= American Jewish Conference =

American Jewish Conference was an ad hoc organization

==History==
The American Jewish Conference first met in Pittsburgh, Pennsylvania, in January 1943, and had its first official conference in August that year. The initial meeting included delegates from thirty-two national Jewish organizations. It was called to decide upon the role that the American Jewish community would play in representing Jewish demands after the war and helping to build Jewish Palestine. The conference, a parliamentary-style political body, included 500 delegates collectively representing 2.25 million Jews in the United States. Labor Zionist leader Judah Pilch observed that the conference was a new form of "Jewish self-government" in America, an American version of Vaad Leumi.

The 1943 conference followed decades of the American Jewish Congress movement to develop a collective Jewish nationalism in America. When the first Congress met in 1918, it was estimated to represent 90 of American Jews, including Labor Zionists, General Zionists, Marxist socialists, religious Zionists, labor unions, and more. However the Congress movement declined by 1920. Historians generally consider this the final attempt of American Jews to organize into a formal national polity.

At the first meeting, moderate American Zionists including Rabbi Stephen Samuel Wise, were eager to concentrate on supporting Zionism through philanthropy and play down the "maximalist" goal of a “Jewish commonwealth.” Rabbi Abba Hillel Silver, representing the maximalists, called for the delegates to endorse the Biltmore Program. Silver's followers characterized the contrast between the two as "Aggressive Zionism" versus "the Politics of the Green Light [from the White House]." He also attacked Wise's views, which upset the delegates from the American Jewish Committee, and caused them to walk out. The conference proceeded and sided with Silver and he emerged from the meeting as the new leader of American Zionism.
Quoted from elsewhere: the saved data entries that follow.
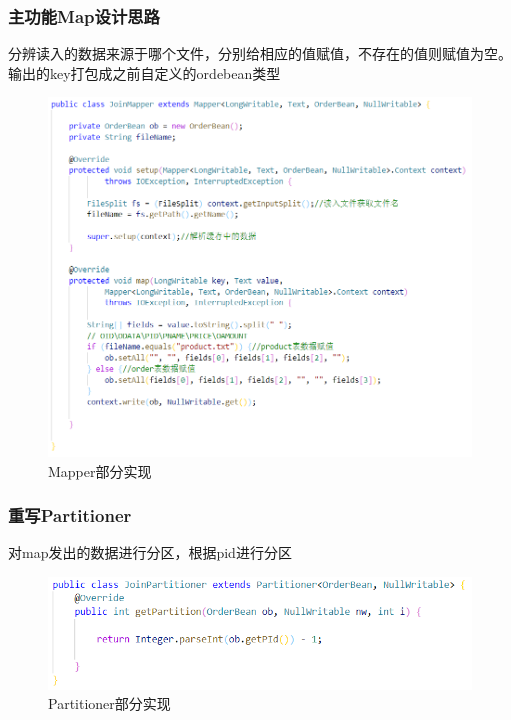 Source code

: \documentclass[a4paper,UTF8]{article}
\numberwithin{equation}{section}
\begin{document}
\subsubsection{主功能Map设计思路}
分辨读入的数据来源于哪个文件，分别给相应的值赋值，不存在的值则赋值为空。输出的key打包成之前自定义的ordebean类型
\begin{figure}[H]
    \centering

    \includegraphics[width = 15cm]{map1.png}

    \caption{Mapper部分实现}
    \label{mapper}
\end{figure}
\subsubsection{重写Partitioner}
对map发出的数据进行分区，根据pid进行分区
\begin{figure}[H]
    \centering

    \includegraphics[width = 15cm]{part1.png}

    \caption{Partitioner部分实现}
\end{figure}
\end{document}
Silver called for "loud diplomacy." Edward Tivnan writes, "The American Jewish community now had a full-fledged 'Jewish lobby.' In 1943, Silver cranked up the Zionist Organization of America's one-man lobbying operation in Washington --- renaming it the American Zionist Emergency Council (AZEC) --- and began to mobilize American Jewry into a mass movement."

In December 1943, the American Jewish Conference launched a public attack against Hillel Kook and the “Bergson Group” in an attempt to reduce support for the Irgun and Revisionist Zionism in the US and their agenda to more actively rescue European Jews. Following the victory of World War II Abraham Cronbach wrote letters to American Jewish Conference and other Jewish organizations asking that they not seek punishment of Nazi war criminals.

Philip Morris Klutznick, the newly elected president of B’nai B’rith in the early 1950s, remembers the difficulties of getting any consensus in the "majority rule” American Jewish Conference.

The American Jewish Conference ended its activities in 1949.